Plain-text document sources
▼▼▼
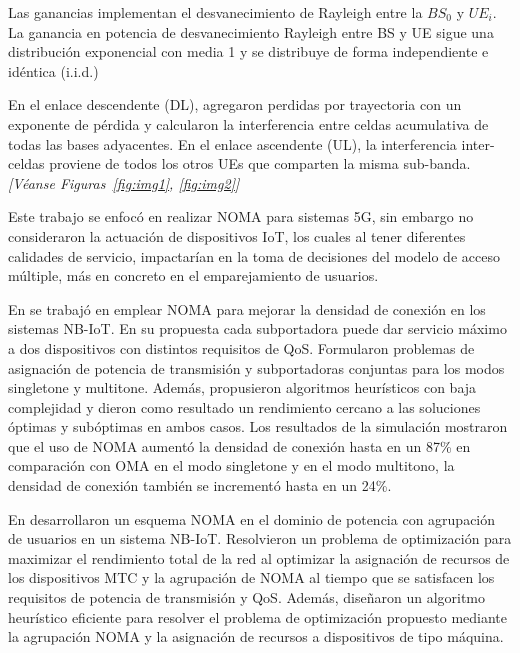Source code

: Las ganancias implementan el desvanecimiento de Rayleigh entre la $BS_0$ y $UE_i$. La ganancia en potencia de desvanecimiento Rayleigh entre BS y UE sigue una distribución exponencial con media 1 y se distribuye de forma independiente e idéntica (i.i.d.)\newline

En el enlace descendente (DL), agregaron perdidas por trayectoria con un exponente de pérdida y calcularon la interferencia entre celdas acumulativa de todas las bases adyacentes. En el enlace ascendente (UL), la interferencia inter-celdas proviene de todos los otros UEs que comparten la misma sub-banda. \textit{[Véanse Figuras~\ref{fig:img1}, \ref{fig:img2}]}\newline

Este trabajo se enfocó en realizar NOMA para sistemas 5G, sin embargo no consideraron la actuación de dispositivos IoT, los cuales al tener diferentes calidades de servicio, impactarían en la toma de decisiones del modelo de acceso múltiple, más en concreto en el emparejamiento de usuarios.\newline

En \parencite{Mostafa2019} se trabajó en emplear NOMA para mejorar la densidad de conexión en los sistemas NB-IoT. En su propuesta cada subportadora puede dar servicio máximo a dos dispositivos con distintos requisitos de QoS. Formularon problemas de asignación de potencia de transmisión y subportadoras conjuntas para los modos singletone y multitone.  Además, propusieron algoritmos heurísticos con baja complejidad y dieron como resultado un rendimiento cercano a las soluciones óptimas y subóptimas en ambos casos. Los resultados de la simulación mostraron que el uso de NOMA aumentó la densidad de conexión hasta en un 87\% en comparación con OMA en el modo singletone y en el modo multitono, la densidad de conexión también se incrementó hasta en un 24\%.\newline

En \parencite{Shahini2019} desarrollaron un esquema NOMA en el dominio de potencia con agrupación de usuarios en un sistema NB-IoT. Resolvieron un problema de optimización para maximizar el rendimiento total de la red al optimizar la asignación de recursos de los dispositivos MTC y la agrupación de NOMA al tiempo que se satisfacen los requisitos de potencia de transmisión y QoS. Además, diseñaron un algoritmo heurístico eficiente para resolver el problema de optimización propuesto mediante la agrupación NOMA y la asignación de recursos a dispositivos de tipo máquina.\newline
▲▲▲
▶ WORK ORDER: Copy the lines above exactly, beginning at the line that has "e idéntica (i.i.d.)\newline" and stopping after the line that has "en un 24\%.\newline", and omit the rest.

▶ REPLY:
: Las ganancias implementan el desvanecimiento de Rayleigh entre la $BS_0$ y $UE_i$. La ganancia en potencia de desvanecimiento Rayleigh entre BS y UE sigue una distribución exponencial con media 1 y se distribuye de forma independiente e idéntica (i.i.d.)\newline

En el enlace descendente (DL), agregaron perdidas por trayectoria con un exponente de pérdida y calcularon la interferencia entre celdas acumulativa de todas las bases adyacentes. En el enlace ascendente (UL), la interferencia inter-celdas proviene de todos los otros UEs que comparten la misma sub-banda. \textit{[Véanse Figuras~\ref{fig:img1}, \ref{fig:img2}]}\newline

Este trabajo se enfocó en realizar NOMA para sistemas 5G, sin embargo no consideraron la actuación de dispositivos IoT, los cuales al tener diferentes calidades de servicio, impactarían en la toma de decisiones del modelo de acceso múltiple, más en concreto en el emparejamiento de usuarios.\newline

En \parencite{Mostafa2019} se trabajó en emplear NOMA para mejorar la densidad de conexión en los sistemas NB-IoT. En su propuesta cada subportadora puede dar servicio máximo a dos dispositivos con distintos requisitos de QoS. Formularon problemas de asignación de potencia de transmisión y subportadoras conjuntas para los modos singletone y multitone.  Además, propusieron algoritmos heurísticos con baja complejidad y dieron como resultado un rendimiento cercano a las soluciones óptimas y subóptimas en ambos casos. Los resultados de la simulación mostraron que el uso de NOMA aumentó la densidad de conexión hasta en un 87\% en comparación con OMA en el modo singletone y en el modo multitono, la densidad de conexión también se incrementó hasta en un 24\%.\newline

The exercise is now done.